Controls implemented to secure proper and reliable accounting include, for instance, analysis of facts and developments on the basis of specific indicators. Separation of administrative, execution, settlement and authorisation functions and the implementation of these functions by different persons reduces the potential for fraudulent operations. Organisational measures also aim to capture any corporate or Groupwide restructuring or changes in sector business operations rapidly and appropriately in (Group) accounting. They also ensure, for instance, that bookkeeping transactions are correctly recognised in the period in which they occur in the event of changes in the IT systems used by the accounting departments of Group companies. The internal control system likewise ensures that changes in the TUI Group’s economic or legal environment are mapped and that new or amended accounting standards are correctly applied.

The TUI Group’s accounting policies together with the International Financial Reporting Standards (IFRS) in compliance with EU legislation, govern the uniform accounting and measurement principles for the German and foreign companies included in TUI’s consolidated financial statements. They include general accounting principles and methods, policies concerning the statement of financial position, income statement, notes, management report and cash flow statement.

The TUI Group’s accounting policies also govern specific formal requirements for the consolidated financial statements. Besides defining the group of consolidated companies, they include detailed guidance on the reporting of financial information by those companies via the group reporting system HFM on a monthly, quarterly and year end basis. TUI’s accounting policies also include, for instance, specific instructions on the initiating, reconciling, accounting for and settlement of transactions between group companies or determination of the fair value of certain assets, especially goodwill. At Group level, specific controls to ensure proper and reliable (Group) accounting include the analysis and, where necessary, correction of the individual financial statements submitted by the Group companies, taking account of the reports prepared by the auditors and meetings to discuss the financial statements which involve both the auditors and local management. Any further content that requires adjusting can be isolated and processed downstream. The control mechanisms already established in the HFM consolidation system minimize the risk of processing erroneous financial statements. Certain parameters are determined at Group level and have to be applied by Group companies. This includes parameters applicable to the measurement of pension provisions or other provisions and the interest rates to be applied when cash flow models are used to calculate the fair value of certain assets. The central implementation of impairment tests for goodwill recognized in the financial statements secures the application of uniform and standardized evaluation criteria.

5. Disclaimer
With the organisational, control and monitoring structures established by the TUI Group, the internal control and risk management system enables company-specific facts to be captured, processed and recognized in full and properly presented in the Group’s ­accounts.

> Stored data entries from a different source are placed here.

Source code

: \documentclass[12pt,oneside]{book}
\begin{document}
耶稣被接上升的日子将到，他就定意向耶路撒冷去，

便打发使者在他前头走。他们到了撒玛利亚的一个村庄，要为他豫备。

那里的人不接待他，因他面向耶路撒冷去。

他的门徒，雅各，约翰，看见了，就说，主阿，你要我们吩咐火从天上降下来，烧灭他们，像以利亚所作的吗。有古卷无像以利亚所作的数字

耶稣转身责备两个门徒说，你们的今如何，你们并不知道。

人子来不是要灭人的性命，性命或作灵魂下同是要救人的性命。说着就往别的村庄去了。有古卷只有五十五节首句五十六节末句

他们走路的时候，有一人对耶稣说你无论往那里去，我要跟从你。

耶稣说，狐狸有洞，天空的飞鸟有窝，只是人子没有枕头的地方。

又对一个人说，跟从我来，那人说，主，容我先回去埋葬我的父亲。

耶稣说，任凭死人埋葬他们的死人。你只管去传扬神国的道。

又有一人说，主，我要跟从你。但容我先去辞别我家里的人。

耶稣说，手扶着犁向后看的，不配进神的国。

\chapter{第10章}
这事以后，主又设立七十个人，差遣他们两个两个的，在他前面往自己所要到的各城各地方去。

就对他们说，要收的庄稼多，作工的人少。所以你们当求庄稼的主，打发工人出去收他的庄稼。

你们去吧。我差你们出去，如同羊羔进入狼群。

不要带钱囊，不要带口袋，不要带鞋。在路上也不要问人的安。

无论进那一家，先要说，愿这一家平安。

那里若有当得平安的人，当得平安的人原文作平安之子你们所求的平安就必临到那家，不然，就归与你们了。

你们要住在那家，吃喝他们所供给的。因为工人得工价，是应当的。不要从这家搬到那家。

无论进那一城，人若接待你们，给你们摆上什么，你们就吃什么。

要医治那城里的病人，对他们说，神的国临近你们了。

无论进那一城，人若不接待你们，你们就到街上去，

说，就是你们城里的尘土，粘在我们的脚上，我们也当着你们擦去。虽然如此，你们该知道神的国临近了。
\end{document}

However, it lies in the very nature of the matter that discretionary decision-making, faulty checks, criminal acts and other circumstances, in particular, cannot be ruled out and will restrict the efficiency and reliability of the internal control and risk management systems, so that even Group-wide application of the systems cannot guarantee with absolute certainty the accurate, complete and timely recording of facts in the Group’s accounts.

Any statements made relate exclusively to TUI AG and to subsidiaries according to IFRS 10 included in TUI AG’s consolidated financial statements.